N. B. cette conversation est plus longue, & contient, de la part de Miss Byron, des objections auxquelles Sir Charles est obligé de se rendre. Mais la faveur, accordée pour Émilie, subsiste. Mylady G…, dans une Lettre d’immense longueur, badine bien & mal sur la situation de son Amie, la raille de ses scrupules, conserve le même ton sur tout ce qu’elle traite, sans en excepter son Mari, ses plus proches Parens, & les affaires de sa Famille ; informe Miss Byron de ce qui se passe à Londres, ou dans les cantons voisins, toujours à l’honneur de Sir Charles. Elle reconnoît elle-même qu’elle s’est fort oubliée dans ses railleries, & ne s’en attire pas moins une Lettre de reproches & d’explications, de la même longueur que la sienne. Ensuite reviennent des entretiens de Miss Byron avec Sir Charles, où les sollicitations recommencent pour l’heureux jour. Elle est pressée de faire dépendre cette grande affaire du jugement de sa Grand-Mere & de sa Tante, qui décident contr’elle, après une délibération dans les formes. Elle ne se rend point encore ; mais on sent que sa fermeté, ou plutôt son incertitude, ne vient que du souvenir de Clémentine & de l’attente des Lettres d’Italie.

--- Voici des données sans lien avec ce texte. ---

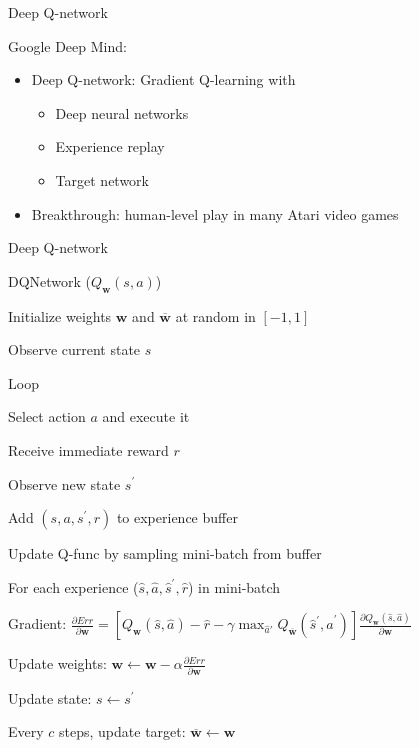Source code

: \documentclass[11pt,table]{beamer}
\begin{document}
\begin{frame}{Deep Q-network}

Google Deep Mind:\\[2ex]
\begin{itemize}
\item Deep Q-network: Gradient Q-learning with

 \begin{itemize}
     \item Deep neural networks
\item Experience replay
\item Target network\\[2ex]
 
 \end{itemize}
 \item Breakthrough: human-level play in many Atari  video games
 
\end{itemize}
    
\end{frame}

\begin{frame}{Deep Q-network}
\begin{tcolorbox}[colframe=black, boxrule=1pt, sharp corners]

\textcolor{red1}{DQNetwork ($Q_{\boldsymbol{w}}(s,a)$)}

Initialize weights $\boldsymbol{w}$ and $\overline{\boldsymbol{w}}$ at random in $[-1,1]$

Observe current state $s$

\quad Loop

\qquad Select action $a$ and execute it

\qquad Receive immediate reward $r$

\qquad Observe new state $s^{\prime}$

\qquad Add $\left(s, a, s^{\prime}, r\right)$ to \textcolor{red1}{experience buffer}

\qquad Update Q-func by sampling mini-batch from buffer

\qquad For each experience ($\hat{s}, \hat{a}, \hat{s}^{\prime}, \hat{r}$) in mini-batch

\quad\qquad Gradient: $\frac{\partial E r r}{\partial \boldsymbol{w}}=\left[Q_{\boldsymbol{w}}(\hat{s}, \hat{a})-\hat{r}-\gamma \max _{\widehat{a} \prime} Q_{\overline{\boldsymbol{w}}}\left(\hat{s}^{\prime}, \hat{a}^{\prime}\right)\right] \frac{\partial Q_{\boldsymbol{w}}(\hat{s}, \hat{a})}{\partial \boldsymbol{w}}$

\quad\qquad Update weights: $\boldsymbol{w} \leftarrow \boldsymbol{w}-\alpha \frac{\partial E r r}{\partial \boldsymbol{w}}$

\qquad Update state: $s \leftarrow s^{\prime}$

\qquad Every $c$ steps, update \textcolor{red1}{target}: \textcolor{red1}{$\overline{\boldsymbol{w}} \leftarrow \boldsymbol{w}$}

    \end{tcolorbox}
\end{frame}
\end{document}
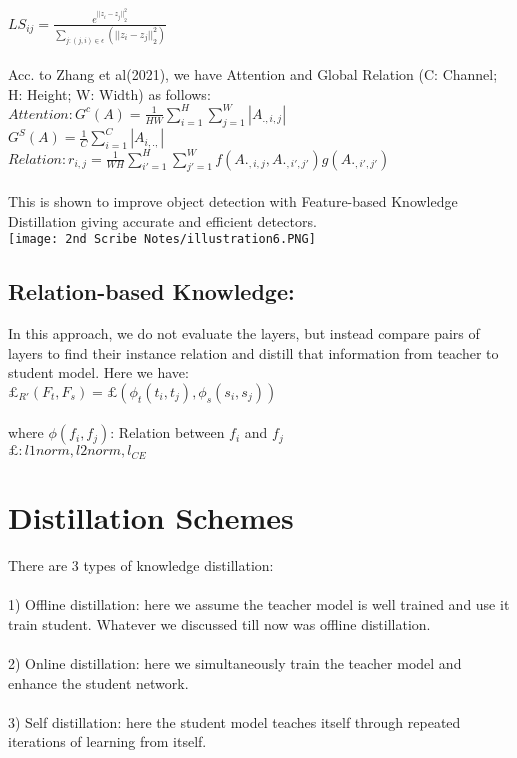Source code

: \documentclass[12pt]{article}
\begin{document}
    $LS_{ij} = \frac{e^{{||z_i-z_j||}^2_2}}{\sum_{j:(j,i)\in \epsilon}({||z_i-z_j||}^2_2)}$ \\
    \\
    Acc. to Zhang et al(2021), we have Attention and Global Relation (C: Channel; H:
    Height; W: Width) as follows:\\

    $Attention: G^c(A) = \frac{1}{HW}\sum^H_{i=1}\sum^W_{j=1}|A_{.,i,j}|$\\
    
       $G^S(A)=\frac{1}{C} \sum^C_{i=1}|A_{i,.,}|$\\
       
       $Relation: r_{i,j} = \frac{1}{WH}\sum^H_{i'=1}\sum^W_{j'=1}f(A._{,i,j},A._{,i',j'})g(A._{,i',j'})$\\
    \\  
    This is shown to improve object detection with Feature-based Knowledge
    Distillation giving accurate and efficient detectors.
    \\
    \texttt{[image: 2nd Scribe Notes/illustration6.PNG]}
    \\
    \subsection{Relation-based Knowledge:} 
    
    In this approach, we do not evaluate the layers, but instead compare pairs of layers to find their instance relation and distill that information from teacher to student model. Here we have:\\
    
    $\pounds_{R'}(F_t,F_s) = \pounds(\phi_t(t_i,t_j),\phi_s(s_i,s_j))$\\
    \\
    where $\phi(f_i,f_j)$: Relation between $f_i$ and $f_j$ \\
    $ \pounds : l1{}norm,{} l2{} norm, {}l_{CE}$
    
    \section{Distillation Schemes}
    There are 3 types of knowledge distillation:\\
    \\
    1) Offline distillation: here we assume the teacher model is well trained and use it train student. Whatever we discussed till now was offline distillation.\\
    \\
    2) Online distillation: here we simultaneously train the teacher model and enhance the student network.\\
    \\
    3) Self distillation: here the student model teaches itself through repeated iterations of learning from itself.
    
\end{document}
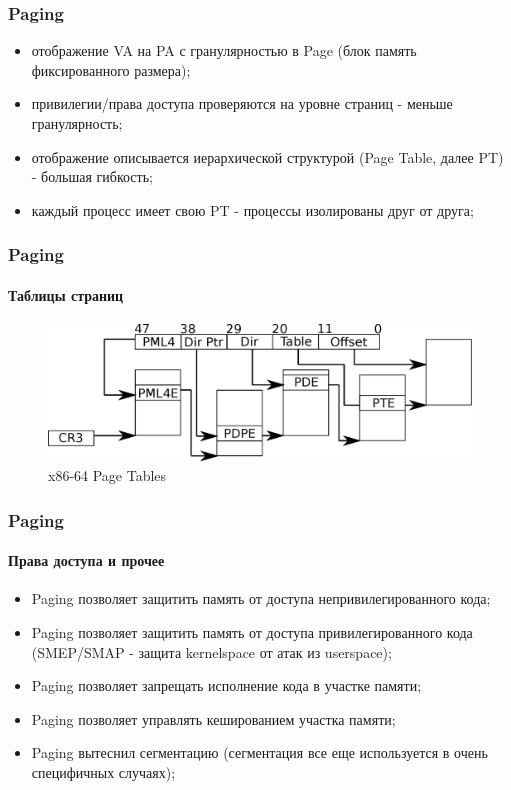 \begin{frame}
\frametitle{Paging}

\begin{itemize}
  \item отображение VA на PA с гранулярностью в Page (блок память фиксированного размера);
  \item привилегии/права доступа проверяются на уровне страниц - меньше гранулярность;
  \item отображение описывается иерархической структурой (Page Table, далее PT) - большая гибкость;
  \item каждый процесс имеет свою PT - процессы изолированы друг от друга;
\end{itemize}
\end{frame}

\begin{frame}
\frametitle{Paging}
\framesubtitle{Таблицы страниц}

\begin{figure}
  \centering\includegraphics[width=.9\linewidth]{arch-page}
  \caption{x86-64 Page Tables}
\end{figure}
\end{frame}

\begin{frame}
\frametitle{Paging}
\framesubtitle{Права доступа и прочее}

\begin{itemize}
  \item Paging позволяет защитить память от доступа непривилегированного кода;
  \item Paging позволяет защитить память от доступа привилегированного кода (SMEP/SMAP - защита kernelspace от атак из userspace);
  \item Paging позволяет запрещать исполнение кода в участке памяти;
  \item Paging позволяет управлять кешированием участка памяти;
  \item Paging вытеснил сегментацию (сегментация все еще используется в очень специфичных случаях);
\end{itemize}
\end{frame}

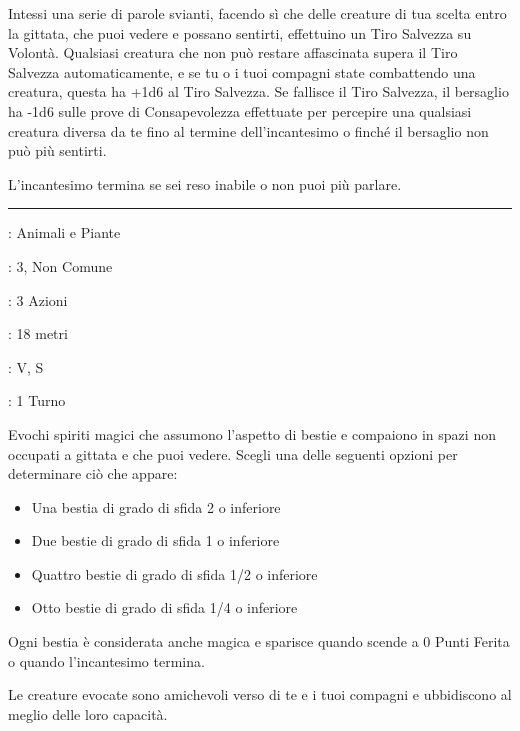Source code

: \begin{multicols}{2}
Intessi una serie di parole svianti, facendo sì che delle creature di tua scelta entro la gittata, che puoi vedere e possano sentirti, effettuino un Tiro Salvezza su Volontà. Qualsiasi creatura che non può restare affascinata supera il Tiro Salvezza automaticamente, e se tu o i tuoi compagni state combattendo una creatura, questa ha +1d6 al Tiro Salvezza. Se fallisce il Tiro Salvezza, il bersaglio ha -1d6 sulle prove di Consapevolezza effettuate per percepire una qualsiasi creatura diversa da te fino al termine dell'incantesimo o finché il bersaglio non può più sentirti.

L'incantesimo termina se sei reso inabile o non puoi più parlare.

\smallskip\noindent\rule{\linewidth}{2pt} \hypertarget{Evoca Animali}{}\medskip{}
\noindent
\begin{description}[noitemsep, topsep=0pt, parsep=0pt, partopsep=0pt, leftmargin=0cm, labelwidth=2.8cm]
	\item[\textbf{Lista di Magia}]: Animali e Piante
	\item[\textbf{Livello}]: 3, Non Comune
	\item[\textbf{T. di Lancio}]: 3 Azioni
	\item[\textbf{Gittata}]: 18 metri
	\item[\textbf{Componenti}]: V, S
	\item[\textbf{Durata}]: 1 Turno
\end{description}

Evochi spiriti magici che assumono l'aspetto di bestie e compaiono in spazi non occupati a gittata e che puoi vedere. Scegli una delle seguenti opzioni per determinare ciò che appare:

\begin{itemize}[leftmargin=*] \setlength{\itemsep}{-1pt}
	\item Una bestia di grado di sfida 2 o inferiore
	\item Due bestie di grado di sfida 1 o inferiore
	\item Quattro bestie di grado di sfida 1/2 o inferiore
	\item Otto bestie di grado di sfida 1/4 o inferiore
\end{itemize}

Ogni bestia è considerata anche magica e sparisce quando scende a 0 Punti Ferita o quando l'incantesimo termina.

Le creature evocate sono amichevoli verso di te e i tuoi compagni e ubbidiscono al meglio delle loro capacità.


\end{multicols}
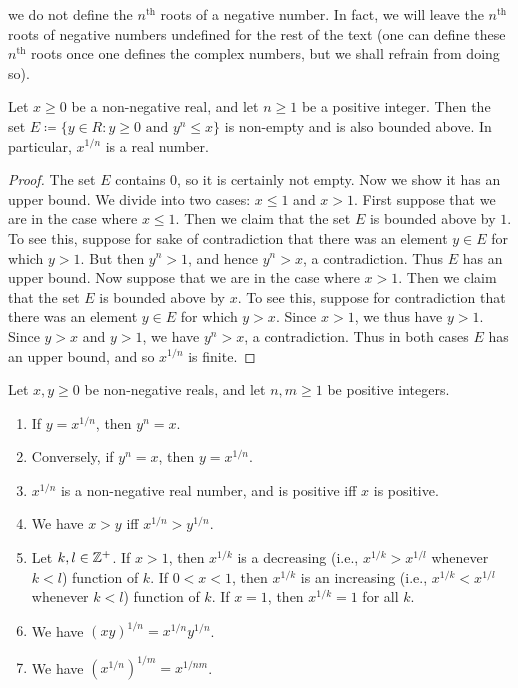 \begin{note}
  we do not define the \(n^{\text{th}}\) roots of a negative number.
  In fact, we will leave the \(n^{\text{th}}\) roots of negative numbers undefined for the rest of the text
  (one can define these \(n^{\text{th}}\) roots once one defines the complex numbers, but we shall refrain from doing so).
\end{note}

\begin{lem}\label{5.6.5}
  Let \(x \geq 0\) be a non-negative real, and let \(n \geq 1\) be a positive integer.
  Then the set \(E \coloneqq \{y \in R : y \geq 0 \text{ and } y^n \leq x\}\) is non-empty and is also bounded above.
  In particular, \(x^{1 / n}\) is a real number.
\end{lem}

\begin{proof}
  The set \(E\) contains \(0\), so it is certainly not empty.
  Now we show it has an upper bound.
  We divide into two cases: \(x \leq 1\) and \(x > 1\).
  First suppose that we are in the case where \(x \leq 1\).
  Then we claim that the set \(E\) is bounded above by \(1\).
  To see this, suppose for sake of contradiction that there was an element \(y \in E\) for which \(y > 1\).
  But then \(y^n > 1\), and hence \(y^n > x\), a contradiction.
  Thus \(E\) has an upper bound.
  Now suppose that we are in the case where \(x > 1\).
  Then we claim that the set \(E\) is bounded above by \(x\).
  To see this, suppose for contradiction that there was an element \(y \in E\) for which \(y > x\).
  Since \(x > 1\), we thus have \(y > 1\).
  Since \(y > x\) and \(y > 1\), we have \(y^n > x\), a contradiction.
  Thus in both cases \(E\) has an upper bound, and so \(x^{1 / n}\) is finite.
\end{proof}

\begin{lem}\label{5.6.6}
  Let \(x, y \geq 0\) be non-negative reals, and let \(n, m \geq 1\) be positive integers.
  \begin{enumerate}
    \item If \(y = x^{1 / n}\), then \(y^n = x\).
    \item Conversely, if \(y^n = x\), then \(y = x^{1 / n}\).
    \item \(x^{1 / n}\) is a non-negative real number, and is positive iff \(x\) is positive.
    \item We have \(x > y\) iff \(x^{1 / n} > y^{1 / n}\).
    \item Let \(k, l \in \mathbb{Z}^+\).
          If \(x > 1\), then \(x^{1 / k}\) is a decreasing (i.e., \(x^{1 / k} > x^{1 / l}\) whenever \(k < l\)) function of \(k\).
          If \(0 < x < 1\), then \(x^{1 / k}\) is an increasing (i.e., \(x^{1 / k} < x^{1 / l}\) whenever \(k < l\)) function of \(k\).
          If \(x = 1\), then \(x^{1 / k} = 1\) for all \(k\).
    \item We have \((xy)^{1 / n} = x^{1 / n} y^{1 / n}\).
    \item We have \((x^{1 / n})^{1 / m} = x^{1 / nm}\).
  \end{enumerate}
\end{lem}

Après le petit voyage, entrepris pour la santé de Miss Byron, tout le monde se retrouve au Château de Selby. Miss Orme y fait connoissance avec Sir Charles, & prend, comme son Frere, beaucoup d’estime & d’amitié pour lui. Au contraire, M. Greville change de disposition ; & tourmenté par l’amour, il tient un langage qui donne à Miss Byron de nouvelles alarmes pour Sir Charles. Elle a d’affreux songes, qui semblent lui annoncer les plus grands malheurs. La scène devient encore plus triste par une Lettre de Sir Hargrave Pollexfen, dangéreusement malade, qui écrit ses remords au Docteur Barlet, & par les funestes circonstances de la mort de Bagenhall.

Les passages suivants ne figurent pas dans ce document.